Ce n’est pas parce qu’elles sont jeunes qu’on ne peut pas les analyser. A ce jour, nous avons noté, en toute indépendance et sans rémunération, près de 700 sociétés. Les datas accumulées ont été étudiées en collaboration avec le CNAM, pour améliorer notre grille d’analyse. Aujourd’hui cette approche scientifique est notre atout majeur.

 

A qui s’adressent vos services ?

S.P : Early Metrics permet à un collaborateur, qui veut convaincre son patron de s’intéresser à une start-up, d’y aller avec des arguments. Nous pouvons accompagner nos clients, grands groupes, dans l’identification de start-ups avec qui travailler. Ou aller plus loin : repérer les start-ups qui sont sur leurs marchés sensibles – notamment dans les domaines des greentech, assurtech et fintech – pour les aider à repérer leurs challenges de demain. La finalité d’Early Metrics est de permettre aux acteurs d’aller plus vite et en confiance vers l’innovation que peuvent porter les jeunes entreprises, en raccourcissant le temps de décision et avec, le cycle de vente. Nous sommes un accélérateur de transformation ! 

 

« La densité des grands groupes en France est un atout. » Sébastien Paillet

 

Quelle est la french touch d’Early Metrics ?

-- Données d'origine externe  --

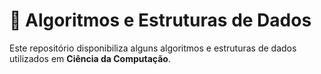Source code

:# :rocket: Algoritmos e Estruturas de Dados

Este repositório disponibiliza alguns algoritmos e estruturas de dados utilizados em **Ciência da Computação**.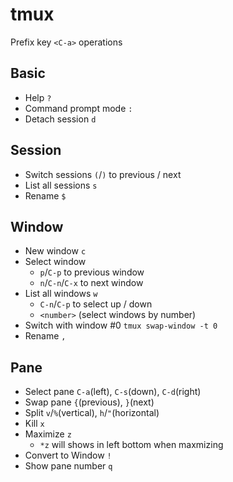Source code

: 
# tmux

Prefix key `<C-a>` operations

## Basic
- Help                     `?`
- Command prompt mode      `:`
- Detach session           `d`

## Session
- Switch sessions          `(`/`)` to previous / next
- List all sessions        `s`
- Rename                   `$`

## Window
- New window               `c`
- Select window
    - `p`/`C-p` to previous window
    - `n`/`C-n`/`C-x` to next window
- List all windows         `w`
    - `C-n`/`C-p` to select up / down
    - `<number>` (select windows by number)
- Switch with window #0    `tmux swap-window -t 0`
- Rename                   `,`

## Pane
- Select pane              `C-a`(left), `C-s`(down), `C-d`(right)
- Swap pane                `{`(previous), `}`(next)
- Split                    `v`/`%`(vertical), `h`/`"`(horizontal)
- Kill                     `x`
- Maximize                 `z`
    - `*z` will shows in left bottom when maxmizing
- Convert to Window        `!`
- Show pane number         `q`
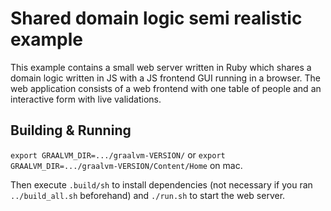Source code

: # Shared domain logic semi realistic example

This example contains a small web server written in Ruby which shares a domain 
logic written in JS with a JS frontend GUI running in a browser. The web 
application consists of a web frontend with one table of people and an 
interactive form with live validations. 

## Building & Running

`export GRAALVM_DIR=.../graalvm-VERSION/` or
`export GRAALVM_DIR=.../graalvm-VERSION/Content/Home` on mac.

Then execute `.build/sh` to install dependencies (not necessary if you ran
`../build_all.sh` beforehand) and `./run.sh` to start the web server.
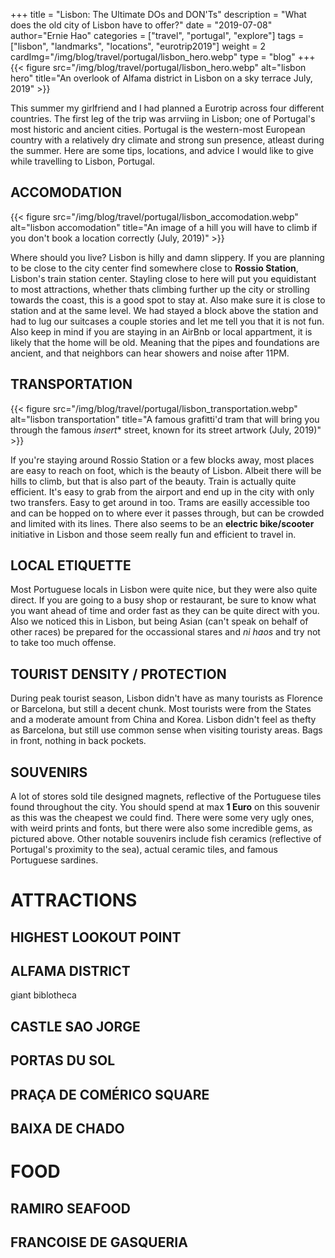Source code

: +++
title = "Lisbon: The Ultimate DOs and DON'Ts"
description = "What does the old city of Lisbon have to offer?"
date = "2019-07-08"
author="Ernie Hao"
categories = ["travel", "portugal", "explore"]
tags = ["lisbon", "landmarks", "locations", "eurotrip2019"]
weight = 2
cardImg="/img/blog/travel/portugal/lisbon_hero.webp"
type = "blog"
+++
{{< figure src="/img/blog/travel/portugal/lisbon_hero.webp" alt="lisbon hero" title="An overlook of Alfama district in Lisbon on a sky terrace July, 2019" >}}

This summer my girlfriend and I had planned a Eurotrip across four different countries. The first leg of the trip was arrviing in Lisbon; one of Portugal's most historic and ancient cities. Portugal is the western-most European country with a relatively dry climate and strong sun presence, atleast during the summer. Here are some tips, locations, and advice I would like to give while travelling to Lisbon, Portugal.

## ACCOMODATION

{{< figure src="/img/blog/travel/portugal/lisbon_accomodation.webp" alt="lisbon accomodation" title="An image of a hill you will have to climb if you don't book a location correctly (July, 2019)" >}}

Where should you live? Lisbon is hilly and damn slippery. If you are planning to be close to the city center find somewhere close to **Rossio Station**, Lisbon's train station center. Stayling close to here will put you equidistant to most attractions, whether thats climbing further up the city or strolling towards the coast, this is a good spot to stay at. Also make sure it is close to station and at the same level. We had stayed a block above the station and had to lug our suitcases a couple stories and let me tell you that it is not fun. Also keep in mind if you are staying in an AirBnb or local appartment, it is likely that the home will be old. Meaning that the pipes and foundations are ancient, and that neighbors can hear showers and noise after 11PM.

## TRANSPORTATION

{{< figure src="/img/blog/travel/portugal/lisbon_transportation.webp" alt="lisbon transportation" title="A famous grafitti'd tram that will bring you through the famous *insert** street, known for its street artwork (July, 2019)" >}}

If you're staying around Rossio Station or a few blocks away, most places are easy to reach on foot, which is the beauty of Lisbon. Albeit there will be hills to climb, but that is also part of the beauty. Train is actually quite efficient. It's easy to grab from the airport and end up in the city with only two transfers. Easy to get around in too. Trams are easilly accessible too and can be hopped on to where ever it passes through, but can be crowded and limited with its lines. There also seems to be an **electric bike/scooter** initiative in Lisbon and those seem really fun and efficient to travel in.

## LOCAL ETIQUETTE

Most Portuguese locals in Lisbon were quite nice, but they were also quite direct. If you are going to a busy shop or restaurant, be sure to know what you want ahead of time and order fast as they can be quite direct with you. Also we noticed this in Lisbon, but being Asian (can't speak on behalf of other races) be prepared for the occassional stares and *ni haos* and try not to take too much offense.

## TOURIST DENSITY / PROTECTION

During peak tourist season, Lisbon didn't have as many tourists as Florence or Barcelona, but still a decent chunk. Most tourists were from the States and a moderate amount from China and Korea. Lisbon didn't feel as thefty as Barcelona, but still use common sense when visiting touristy areas. Bags in front, nothing in back pockets.

## SOUVENIRS
A lot of stores sold tile designed magnets, reflective of the Portuguese tiles found throughout the city. You should spend at max **1 Euro** on this souvenir as this was the cheapest we could find. There were some very ugly ones, with weird prints and fonts, but there were also some incredible gems, as pictured above. Other notable souvenirs include fish ceramics (reflective of Portugal's proximity to the sea), actual ceramic tiles, and famous Portuguese sardines.

# ATTRACTIONS

## HIGHEST LOOKOUT POINT

## ALFAMA DISTRICT
giant biblotheca

## CASTLE SAO JORGE

## PORTAS DU SOL

## PRAÇA DE COMÉRICO SQUARE

## BAIXA DE CHADO

# FOOD

## RAMIRO SEAFOOD

## FRANCOISE DE GASQUERIA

S. P : Nous sommes fiers de la qualité de nos analystes français et nous savons que nous pourrons continuer de recruter en France ce type de compétence. Ils font la force de notre pôle R&D par leur esprit critique, leur compréhension des indicateurs, leur capacité d’analyse détaillée. 


Comment percevez-vous l’écosystème entrepreneurial français ? 

S. P : La densité des grands groupes en France est un atout. On y trouve de grands groupes qui sont intéressés par l’effervescence actuelle. Des leaders mondiaux dans l’énergie, dans l’industrie, comme Airbus avec qui nous travaillons, sont très à l’écoute des start-ups. En France, les dirigeants sont particulièrement enclins à recevoir les start-ups. J’ai pu rencontrer le PDG de Carrefour, d’Accor ou encore de Vinci, des personnes qui a priori sont inaccessibles. Ils sont très réceptifs aux discussions sur le retournement de leur marché, la disruption etc. Ce n’est pas la même situation au Royaume-Uni de mon point de vue. 
Nous nous sommes lancés à Londres en février 2015. On s’attendait à un écosystème mature, avec des grands groupes qui bossent avec des start-ups ; Après quelques mois on a réalisé que ce n’était pas tout à fait ça, et que les grands groupes adoptant cette attitude ne sont pas si nombreux.  La maturité moyenne et la prise de conscience n’ont pas atteint le même niveau qu’en France. 


D’après vous, quels indicateurs montrent que l’entrepreneuriat français – avec ses TPE, PME, ETI - peut espérer de beaux jours ?  

S. P : De belles initiatives sont lancées en France– comme la Station F – et j’observe une croissance des investissements au sein des start-ups. Aujourd’hui le ticket moyen des levées de fonds est aux alentours de 1,5 M€. C’est un bon signe ! Et je reviens sur la collaboration naissante des grands groupes français avec les start-ups. Elle évolue à différents niveaux. Nos grands groupes apprennent de plus en plus à tester les opportunités avec les start-ups, à déployer des solutions de start-ups dans leur propre environnement et à investir dans les start-ups, à l’image du français Schneider Electric. Une nouvelle agilité se dessine. Mais elle connaît déjà quelques freins côté start-ups ; nous souhaitons tous sauter le pas de l’international, mais nos équipes ne sont pas multilingues et manquent de mixité de cultures, de nationalité. Enfin, le 2e frein est l’instabilité fiscale. Cela effraie l’investisseur.